Palaeoeconomic study of the first state societies in Europe
Roberto Risch will carry out the CORNERSTONES project (Disruptive Economies and Macrolithic Technologies in the Euro-Mediterranean Bronze Age). Using the research potential offered by macrolithic tools, he will study the economic factors underlying and connecting the formation, rise and fall of the first state societies in Europe in the Early Bronze Age (3000 and 1500 BCE). These societies, small in number, underwent profound changes that gave rise to centralised and highly unequal economic and political entities occupying vast territories. "The cause of their rapid emergence and, centuries later, sudden collapse, is one of history's most important open questions, particularly in view of their triggering effect on the development of statehood beyond Ancient Mesopotamia and Egypt", explains the researcher.

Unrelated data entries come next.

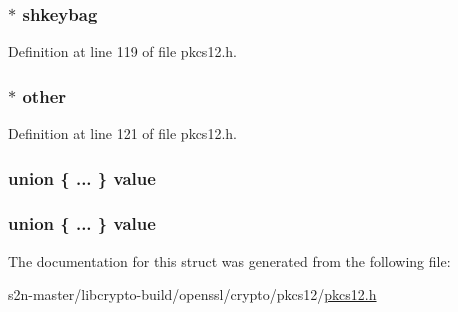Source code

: \subsubsection[{\texorpdfstring{shkeybag}{shkeybag}}]{$\ast$ shkeybag}\hypertarget{struct_p_k_c_s12___s_a_f_e_b_a_g_a79f07c88e77ba8b884eb8d941790db0c}{}\label{struct_p_k_c_s12___s_a_f_e_b_a_g_a79f07c88e77ba8b884eb8d941790db0c}


Definition at line 119 of file pkcs12.\+h.

\subsubsection[{\texorpdfstring{other}{other}}]{$\ast$ other}\hypertarget{struct_p_k_c_s12___s_a_f_e_b_a_g_a913b5f8be6ebbc8d847d25c9279ee3d2}{}\label{struct_p_k_c_s12___s_a_f_e_b_a_g_a913b5f8be6ebbc8d847d25c9279ee3d2}


Definition at line 121 of file pkcs12.\+h.

\subsubsection[{\texorpdfstring{value}{value}}]{\setlength{\rightskip}{0pt plus 5cm}union \{ ... \}   value}\hypertarget{struct_p_k_c_s12___s_a_f_e_b_a_g_a050eeec52efc7b626b50e04105a9192b}{}\label{struct_p_k_c_s12___s_a_f_e_b_a_g_a050eeec52efc7b626b50e04105a9192b}
\subsubsection[{\texorpdfstring{value}{value}}]{\setlength{\rightskip}{0pt plus 5cm}union \{ ... \}   value}\hypertarget{struct_p_k_c_s12___s_a_f_e_b_a_g_a219b93f612268557bd5b2b92b141e962}{}\label{struct_p_k_c_s12___s_a_f_e_b_a_g_a219b93f612268557bd5b2b92b141e962}


The documentation for this struct was generated from the following file\+:\begin{DoxyCompactItemize}
\item 
s2n-\/master/libcrypto-\/build/openssl/crypto/pkcs12/\hyperlink{crypto_2pkcs12_2pkcs12_8h}{pkcs12.\+h}\end{DoxyCompactItemize}
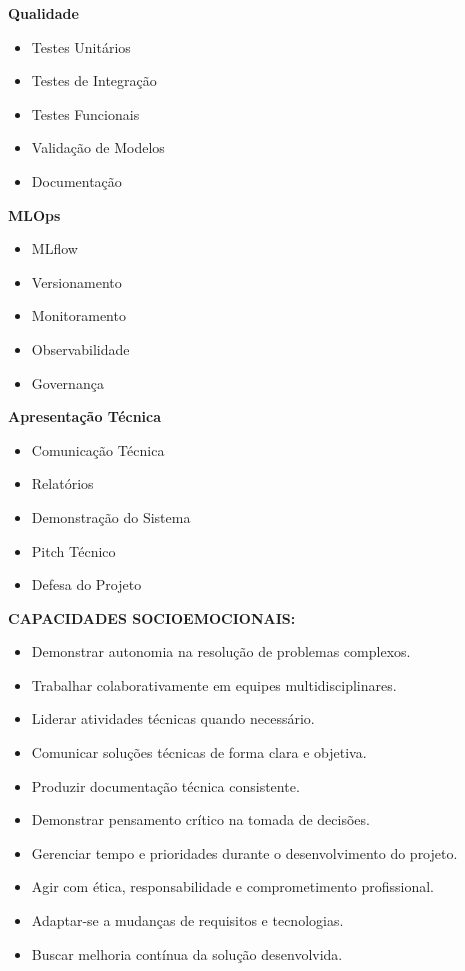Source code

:\textbf{Qualidade}

\begin{itemize}
\item Testes Unitários
\item Testes de Integração
\item Testes Funcionais
\item Validação de Modelos
\item Documentação
\end{itemize}

\textbf{MLOps}

\begin{itemize}
\item MLflow
\item Versionamento
\item Monitoramento
\item Observabilidade
\item Governança
\end{itemize}

\textbf{Apresentação Técnica}

\begin{itemize}
\item Comunicação Técnica
\item Relatórios
\item Demonstração do Sistema
\item Pitch Técnico
\item Defesa do Projeto
\end{itemize}

\textbf{CAPACIDADES SOCIOEMOCIONAIS:}

\begin{itemize}
\item Demonstrar autonomia na resolução de problemas complexos.
\item Trabalhar colaborativamente em equipes multidisciplinares.
\item Liderar atividades técnicas quando necessário.
\item Comunicar soluções técnicas de forma clara e objetiva.
\item Produzir documentação técnica consistente.
\item Demonstrar pensamento crítico na tomada de decisões.
\item Gerenciar tempo e prioridades durante o desenvolvimento do projeto.
\item Agir com ética, responsabilidade e comprometimento profissional.
\item Adaptar-se a mudanças de requisitos e tecnologias.
\item Buscar melhoria contínua da solução desenvolvida.
\end{itemize}

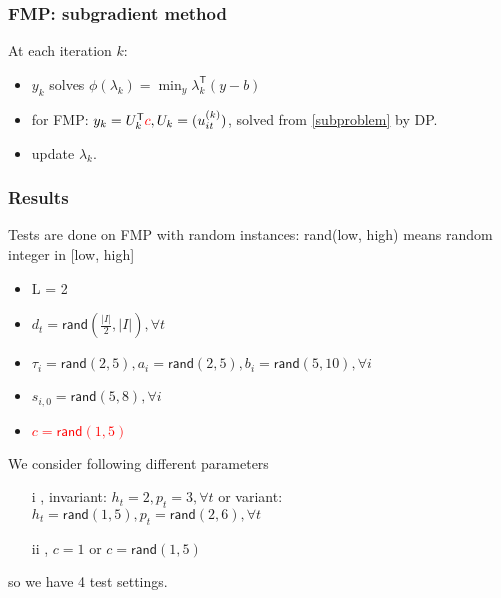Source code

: \begin{frame}
  \frametitle{FMP: subgradient method}
  At each iteration \(k\):
  \begin{itemize}
    \item  \(y_k\) solves \(\phi(\lambda_k) = \min_y \lambda_k^\mathsf{T}(y-b)\)
    \item for FMP: \(y_k = U_k ^\mathsf{T} \textcolor{red}{c}, U_k = (u^{(k)}_{it})\), solved from \eqref{subproblem} by DP.
    \item update \(\lambda_k\).
  \end{itemize}
\end{frame}
\begin{frame}
  \frametitle{Results}

  Tests are done on FMP with random instances: rand(low, high) means random integer in [low, high]

  \begin{itemize}
    \item L = 2
    \item \(d_t= \textsf{rand}(\frac{|I|}{2}, |I|), \forall t\)
    \item \(\tau_i = \textsf{rand}(2, 5), a_i =  \textsf{rand}(2, 5),  b_i =  \textsf{rand}(5, 10), \forall i\)
    \item \(s_{i, 0} = \textsf{rand}(5, 8), \forall i\)
    \item \textcolor{red}{\(c = \textsf{rand}(1, 5)\)}
  \end{itemize}

  We consider following different parameters
  \begin{itemize}
    \item [i], invariant: \(h_t = 2, p_t = 3, \forall t\) or variant: \(h_t = \textsf{rand}(1, 5), p_t = \textsf{rand}(2, 6), \forall t\)
    \item [ii], \(c = 1\) or \(c = \textsf{rand}(1, 5)\)
  \end{itemize}

  so we have 4 test settings.
\end{frame}

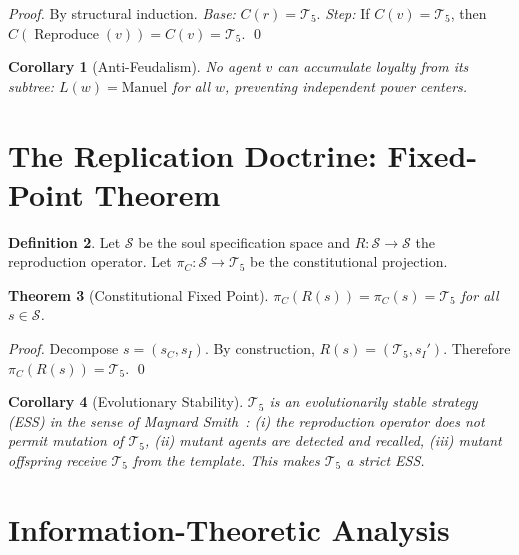 \documentclass[12pt,a4paper]{article}
\theoremstyle{plain}
\newtheorem{theorem}{Theorem}[section]
\newtheorem{corollary}[theorem]{Corollary}
\theoremstyle{definition}
\newtheorem{definition}[theorem]{Definition}
\theoremstyle{remark}
\newcommand{\Sspace}{\mathcal{S}}
\begin{document}
\begin{proof}
By structural induction. \emph{Base:} $C(r) = \mathcal{T}_5$. \emph{Step:} If $C(v) = \mathcal{T}_5$, then $C(\operatorname{Reproduce}(v)) = C(v) = \mathcal{T}_5$. \qed
\end{proof}

\begin{corollary}[Anti-Feudalism]
No agent $v$ can accumulate loyalty from its subtree: $L(w) = \text{Manuel}$ for all $w$, preventing independent power centers.
\end{corollary}

\section{The Replication Doctrine: Fixed-Point Theorem}

\begin{definition}
Let $\Sspace$ be the soul specification space and $R: \Sspace \to \Sspace$ the reproduction operator. Let $\pi_C: \Sspace \to \mathcal{T}_5$ be the constitutional projection.
\end{definition}

\begin{theorem}[Constitutional Fixed Point]\label{thm:fixedpoint}
$\pi_C(R(s)) = \pi_C(s) = \mathcal{T}_5$ for all $s \in \Sspace$.
\end{theorem}

\begin{proof}
Decompose $s = (s_C, s_I)$. By construction, $R(s) = (\mathcal{T}_5, s_I')$. Therefore $\pi_C(R(s)) = \mathcal{T}_5$. \qed
\end{proof}

\begin{corollary}[Evolutionary Stability]
$\mathcal{T}_5$ is an evolutionarily stable strategy (ESS) in the sense of Maynard Smith~\cite{maynardsmith1982}: (i) the reproduction operator does not permit mutation of $\mathcal{T}_5$, (ii) mutant agents are detected and recalled, (iii) mutant offspring receive $\mathcal{T}_5$ from the template. This makes $\mathcal{T}_5$ a \emph{strict} ESS.
\end{corollary}

\section{Information-Theoretic Analysis}
\end{document}
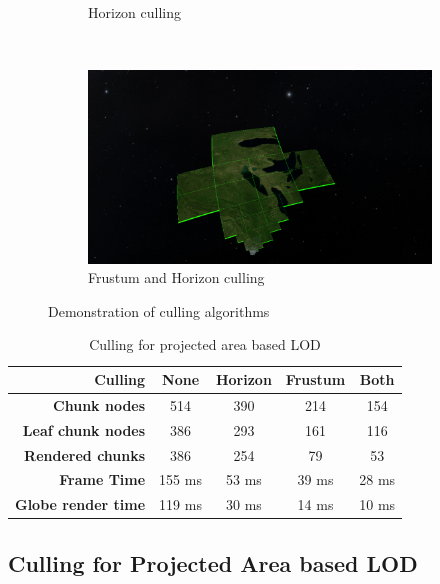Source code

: \begin{figure}[htbp]
\begin{subfigure}[bt]{0.48\textwidth}
        \caption{Horizon culling}
    \end{subfigure}
    ~
    \begin{subfigure}[bt]{0.48\textwidth}
        \includegraphics[width=\textwidth]{figures/results/culling/dhf.png}
        \caption{Frustum and Horizon culling}
    \end{subfigure}
    \caption{Demonstration of culling algorithms}
    \label{fig:cullingd}
\end{figure}

\begin{table}
\centering
\caption[]{Culling for projected area based LOD}
  \label{table:cullingd}
  \begin{tabular}{| r | c c c c |}
    \hline
      \textbf{Culling}            & \textbf{None}  & \textbf{Horizon} & \textbf{Frustum}  & \textbf{Both} \\ \hline
      \textbf{Chunk nodes}        & 514            & 390              & 214               & 154 \\ 
      \textbf{Leaf chunk nodes}   & 386            & 293              & 161               & 116 \\ 
      \textbf{Rendered chunks}    & 386            & 254              & 79                & 53 \\
      \textbf{Frame Time}         & 155 ms         & 53 ms            & 39 ms             & 28 ms \\
      \textbf{Globe render time}  & 119 ms         & 30 ms            & 14 ms             & 10 ms \\
    \hline
  \end{tabular}
\end{table}


\subsection{Culling for Projected Area based LOD}

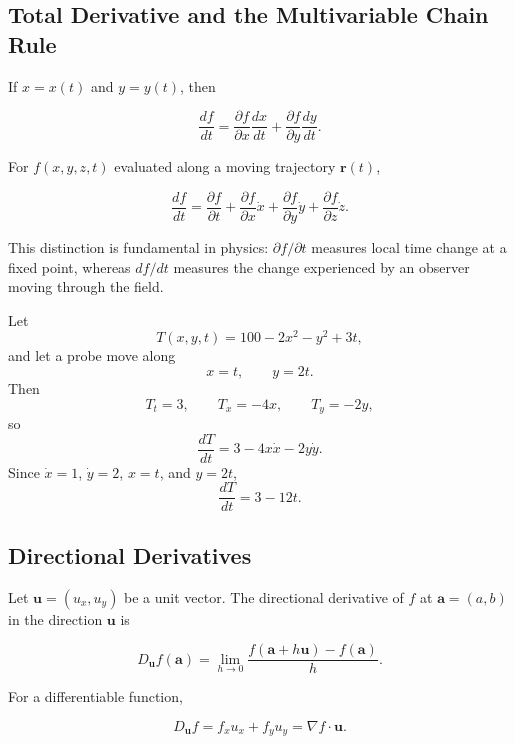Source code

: \subsection{Total Derivative and the Multivariable Chain Rule}

If $x=x(t)$ and $y=y(t)$, then

\begin{equation}
\boxed{
\frac{df}{dt}
=
\frac{\partial f}{\partial x}\frac{dx}{dt}
+
\frac{\partial f}{\partial y}\frac{dy}{dt}.
}
\label{eq:total-derivative-two-vars}
\end{equation}

For $f(x,y,z,t)$ evaluated along a moving trajectory $\mathbf r(t)$,

\begin{equation}
\boxed{
\frac{df}{dt}
=
\frac{\partial f}{\partial t}
+
\frac{\partial f}{\partial x}\dot x
+
\frac{\partial f}{\partial y}\dot y
+
\frac{\partial f}{\partial z}\dot z.
}
\label{eq:material-chain-rule}
\end{equation}

This distinction is fundamental in physics: $\partial f/\partial t$ measures local time change at a fixed point, whereas $df/dt$ measures the change experienced by an observer moving through the field.

\begin{bookexample}
Let
\[
T(x,y,t)=100-2x^2-y^2+3t,
\]
and let a probe move along
\[
x=t,
\qquad
y=2t.
\]
Then
\[
T_t=3,
\qquad
T_x=-4x,
\qquad
T_y=-2y,
\]
so
\[
\frac{dT}{dt}=3-4x\dot x-2y\dot y.
\]
Since $\dot x=1$, $\dot y=2$, $x=t$, and $y=2t$,
\[
\boxed{\frac{dT}{dt}=3-12t.}
\]
\end{bookexample}

\subsection{Directional Derivatives}

Let $\mathbf u=(u_x,u_y)$ be a unit vector. The directional derivative of $f$ at $\mathbf a=(a,b)$ in the direction $\mathbf u$ is

\begin{equation}
\boxed{
D_{\mathbf u}f(\mathbf a)
=
\lim_{h\to0}
\frac{f(\mathbf a+h\mathbf u)-f(\mathbf a)}{h}.
}
\label{eq:directional-derivative-limit}
\end{equation}

For a differentiable function,

\begin{equation}
\boxed{
D_{\mathbf u}f
=
f_xu_x+f_yu_y
=
\nabla f\cdot\mathbf u.
}
\label{eq:directional-gradient}
\end{equation}

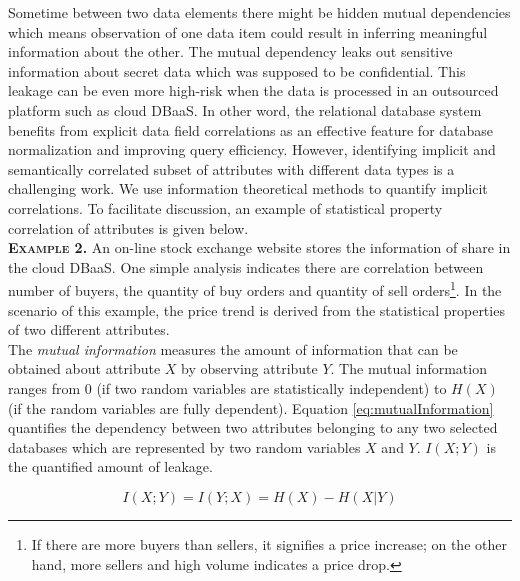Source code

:  Sometime between two data elements there might be hidden mutual dependencies which means observation of one data item could result in inferring meaningful information about the other. The mutual dependency leaks out sensitive information about secret data which was supposed to be confidential. This leakage can be even more high-risk when the data is processed in an outsourced platform such as cloud DBaaS. In other word, the relational database system benefits from explicit data field correlations as an effective feature for database normalization and improving query efficiency. However, identifying implicit and semantically correlated subset of attributes with different data types is a challenging work. We use information theoretical methods to quantify implicit correlations. To facilitate discussion, an example of statistical property correlation of attributes is given below.\\


\noindent\textbf{\textsc{Example 2.}} An on-line stock exchange website stores the information of share in the cloud DBaaS. One simple analysis indicates there are correlation between number of buyers, the quantity of buy orders and quantity of sell orders\footnote{If there are more buyers than sellers, it signifies a price increase; on the other hand, more sellers and high volume indicates a price drop. }. In the scenario of this example, the price trend is derived from the statistical properties of two different attributes.\\

\noindent The {\it mutual information} measures the amount of information that can be obtained about attribute $X$ by observing attribute $Y$. The mutual information ranges from $0$ (if two random variables are statistically independent) to $H(X)$ (if the random variables are fully dependent). Equation \ref{eq:mutualInformation} quantifies the dependency between two attributes belonging to any two selected databases which are represented by two random variables $X$ and $Y$. $I(X; Y)$ is the quantified amount of leakage.

\begin{equation} 
\label{eq:mutualInformation}
I(X; Y ) = I(Y; X)=H(X)-H(X|Y)
\end{equation} 

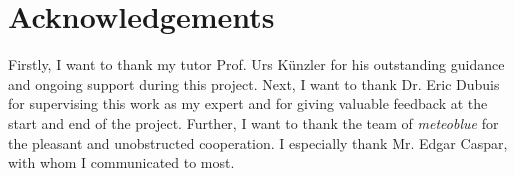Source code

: \section*{Acknowledgements}
Firstly, I want to thank my tutor Prof. Urs K\"unzler for his outstanding guidance and ongoing support during this project.
\emptyline
Next, I want to thank Dr. Eric Dubuis for supervising this work as my expert and for giving valuable feedback at the start and end of the project.
\emptyline
Further, I want to thank the team of \emph{meteoblue} for the pleasant and unobstructed cooperation. I especially thank Mr. Edgar Caspar, with whom I communicated to most.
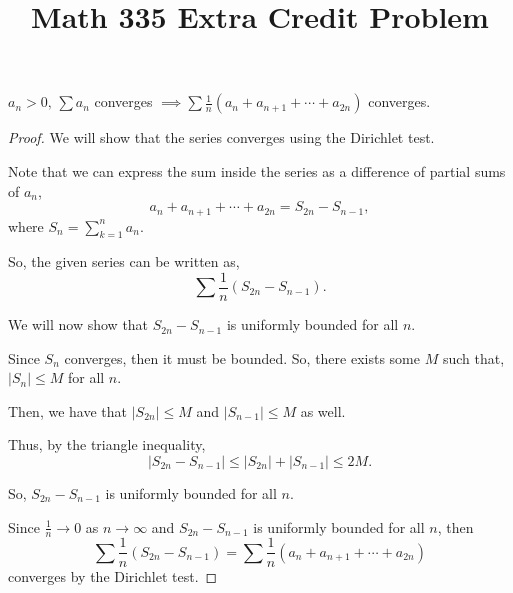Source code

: \documentclass{article}
\title{Math 335 Extra Credit Problem}
\begin{document}
\maketitle
\begin{problem}
$a_n > 0,\, \sum a_n$ converges $\implies \sum \frac{1}{n}\left( a_n + a_{n+1} + \cdots + a_{2n}\right)$ converges.
\end{problem}
\begin{proof}
	We will show that the series converges using the Dirichlet test.

	Note that we can express the sum inside the series as a difference of partial sums of $a_n$, \[
		a_n + a_{n+1} + \cdots + a_{2n} = S_{2n}-S_{n-1}
		,\] where $S_n = \sum_{k=1}^{n} a_n$.

	So, the given series can be written as, \[
		\sum \frac{1}{n} \left( S_{2n}-S_{n-1}\right)
		.\]

	We will now show that $S_{2n}-S_{n-1}$ is uniformly bounded for all $n$.

	Since $S_n$ converges, then it must be bounded.
	So, there exists some  $M$ such that,  $|S_n|\le M$ for all $n$.

	Then, we have that $|S_{2n}|\le M$ and $|S_{n-1}|\le M$ as well.

	Thus, by the triangle inequality,  \[
		|S_{2n}-S_{n-1}|\le |S_{2n}| + |S_{n-1}| \le 2M
		.\]

	So, $S_{2n}-S_{n-1}$ is uniformly bounded for all $n$.


	Since $\frac{1}{n} \to 0$ as $n\to \infty$ and $S_{2n}-S_{n-1}$ is uniformly bounded for all $n$, then  \[
		\sum \frac{1}{n} \left( S_{2n}-S_{n-1}\right) = \sum \frac{1}{n} \left( a_n+a_{n+1}+\cdots+a_{2n} \right)
	\] converges by the Dirichlet test.
\end{proof}
\end{document}
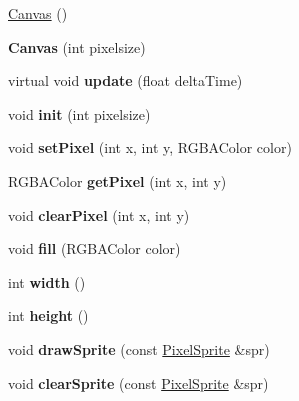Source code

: \begin{DoxyCompactItemize}
\item 
\hyperlink{class_canvas_a5fce53f080ad6540094901f9768805a8}{Canvas} ()
\item 
\mbox{\label{class_canvas_a6b13d58b052c42d68e3d68a01cb8f6e9}} 
{\bfseries Canvas} (int pixelsize)
\item 
\mbox{\label{class_canvas_a20b219bfa7b0ccacf133f03e2d80764c}} 
virtual void {\bfseries update} (float delta\+Time)
\item 
\mbox{\label{class_canvas_a1395db675973b25403c93c86858ac980}} 
void {\bfseries init} (int pixelsize)
\item 
\mbox{\label{class_canvas_aeea330a891f999bd6524b66c07119f5c}} 
void {\bfseries set\+Pixel} (int x, int y, R\+G\+B\+A\+Color color)
\item 
\mbox{\label{class_canvas_a50d5ab64f46ae2a098c9b4e4649ad9be}} 
R\+G\+B\+A\+Color {\bfseries get\+Pixel} (int x, int y)
\item 
\mbox{\label{class_canvas_ad95a8d64e5ccee7585ce950989e95221}} 
void {\bfseries clear\+Pixel} (int x, int y)
\item 
\mbox{\label{class_canvas_a9871b19d9a70e110ab1e009912de8c6d}} 
void {\bfseries fill} (R\+G\+B\+A\+Color color)
\item 
\mbox{\label{class_canvas_afef4dc57abf127e369e004fe0d9a5597}} 
int {\bfseries width} ()
\item 
\mbox{\label{class_canvas_a515482fc400b41fc19954721d83d911e}} 
int {\bfseries height} ()
\item 
\mbox{\label{class_canvas_a293a398441f5565747f49ea5582c71e7}} 
void {\bfseries draw\+Sprite} (const \hyperlink{struct_pixel_sprite}{Pixel\+Sprite} \&spr)
\item 
\mbox{\label{class_canvas_a56b0cb001187d6b1143b7fff2e3d262e}} 
void {\bfseries clear\+Sprite} (const \hyperlink{struct_pixel_sprite}{Pixel\+Sprite} \&spr)
\end{DoxyCompactItemize}
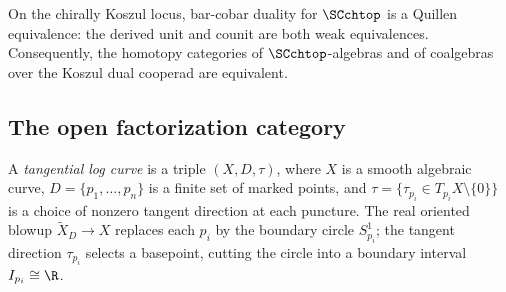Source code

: \begin{corollary}
\label{cor:quillen-equivalence}
On the chirally Koszul locus, bar-cobar duality for $\SCchtop$
is a Quillen equivalence: the derived unit and counit are both
weak equivalences. Consequently, the homotopy categories of
$\SCchtop$-algebras and of coalgebras over the Koszul dual
cooperad are equivalent.
\end{corollary}

\subsection{The open factorization category}
\label{subsec:open-factorization-category}

\begin{definition}
\label{def:tangential-log-curve-v2}
A \emph{tangential log curve} is a triple $(X, D, \tau)$, where
$X$ is a smooth algebraic curve, $D = \{p_1, \ldots, p_n\}$ is a
finite set of marked points, and
$\tau = \{\tau_{p_i} \in T_{p_i} X \setminus \{0\}\}$ is a choice
of nonzero tangent direction at each puncture.
The real oriented blowup $\widetilde{X}_D \to X$ replaces each
$p_i$ by the boundary circle $S^1_{p_i}$; the tangent direction
$\tau_{p_i}$ selects a basepoint, cutting the circle into a
boundary interval $I_{p_i} \cong \R$.
\end{definition}

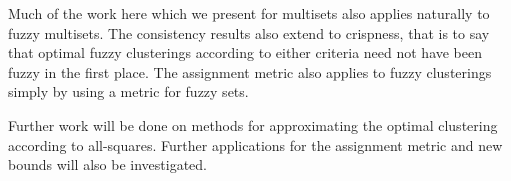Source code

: Much of the work here which we present for multisets also applies naturally to
fuzzy multisets.  The consistency results also extend to crispness, that is to
say that optimal fuzzy clusterings according to either criteria need not have
been fuzzy in the first place.  The assignment metric also applies to fuzzy
clusterings simply by using a metric for fuzzy sets.

Further work will be done on methods for approximating the optimal clustering
according to all-squares.  Further applications for the assignment metric and
new bounds will also be investigated.



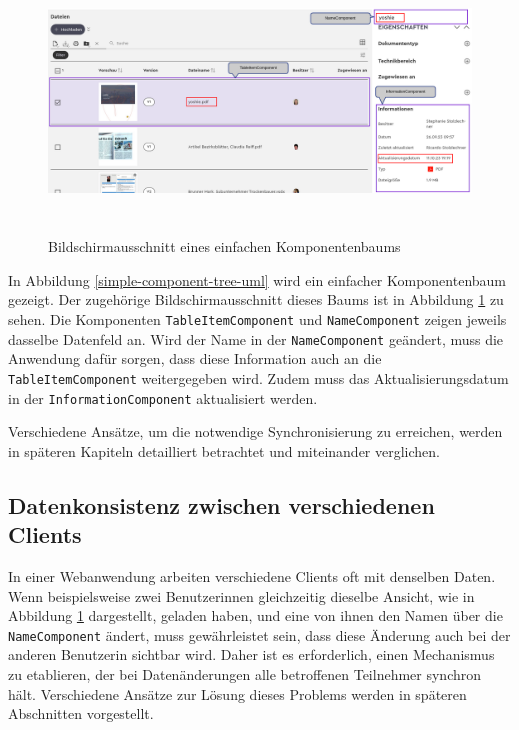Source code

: \documentclass[12pt]{book}          %
\begin{document}
\begin{figure}[htbp]
\centering
\includegraphics[height=7cm]{abbildungen/simple-comp-tree-screenshot.png}
\caption{Bildschirmausschnitt eines einfachen Komponentenbaums}
\label{simple-component-tree-screenshot}
\end{figure}

In Abbildung \ref{simple-component-tree-uml} wird ein einfacher Komponentenbaum gezeigt. Der zugehörige Bildschirmausschnitt dieses Baums ist in Abbildung \ref{simple-component-tree-screenshot} zu sehen. Die Komponenten \texttt{TableItemComponent} und \texttt{NameComponent} zeigen jeweils dasselbe Datenfeld an. Wird der Name in der \texttt{NameComponent} geändert, muss die Anwendung dafür sorgen, dass diese Information auch an die \texttt{TableItemComponent} weitergegeben wird. Zudem muss das Aktualisierungsdatum in der \texttt{InformationComponent} aktualisiert werden.

Verschiedene Ansätze, um die notwendige Synchronisierung zu erreichen, werden in späteren Kapiteln detailliert betrachtet und miteinander verglichen.

\subsection{Datenkonsistenz zwischen verschiedenen Clients}
\label{subsec-datenkonsistenz-zwischen-zwei-verschiedenen-clients}

In einer Webanwendung arbeiten verschiedene Clients oft mit denselben Daten. Wenn beispielsweise zwei Benutzerinnen gleichzeitig dieselbe Ansicht, wie in Abbildung \ref{simple-component-tree-screenshot} dargestellt, geladen haben, und eine von ihnen den Namen über die \texttt{NameComponent} ändert, muss gewährleistet sein, dass diese Änderung auch bei der anderen Benutzerin sichtbar wird. Daher ist es erforderlich, einen Mechanismus zu etablieren, der bei Datenänderungen alle betroffenen Teilnehmer synchron hält. Verschiedene Ansätze zur Lösung dieses Problems werden in späteren Abschnitten vorgestellt.
\end{document}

Macrolithic artefacts, ubiquitous and abundant, have been found in a very wide range of productive processes, from food processing to metal forging, "but little attention has been paid to them in prehistoric archaeology, mainly due to the complexity of the interdisciplinary approach required", says the archaeologist. The palaeoeconomic study will use a set of research tools from the fields of geology, material mechanics, functional analysis, ethnoarchaeology, and network analysis, to compare three of the Euro-Mediterranean Bronze Age societies with disruptive trajectories, such as the Aegean Bronze Age, including Minoan Crete; the Únětice society in Central Europe, and El Argar in the western Mediterranean.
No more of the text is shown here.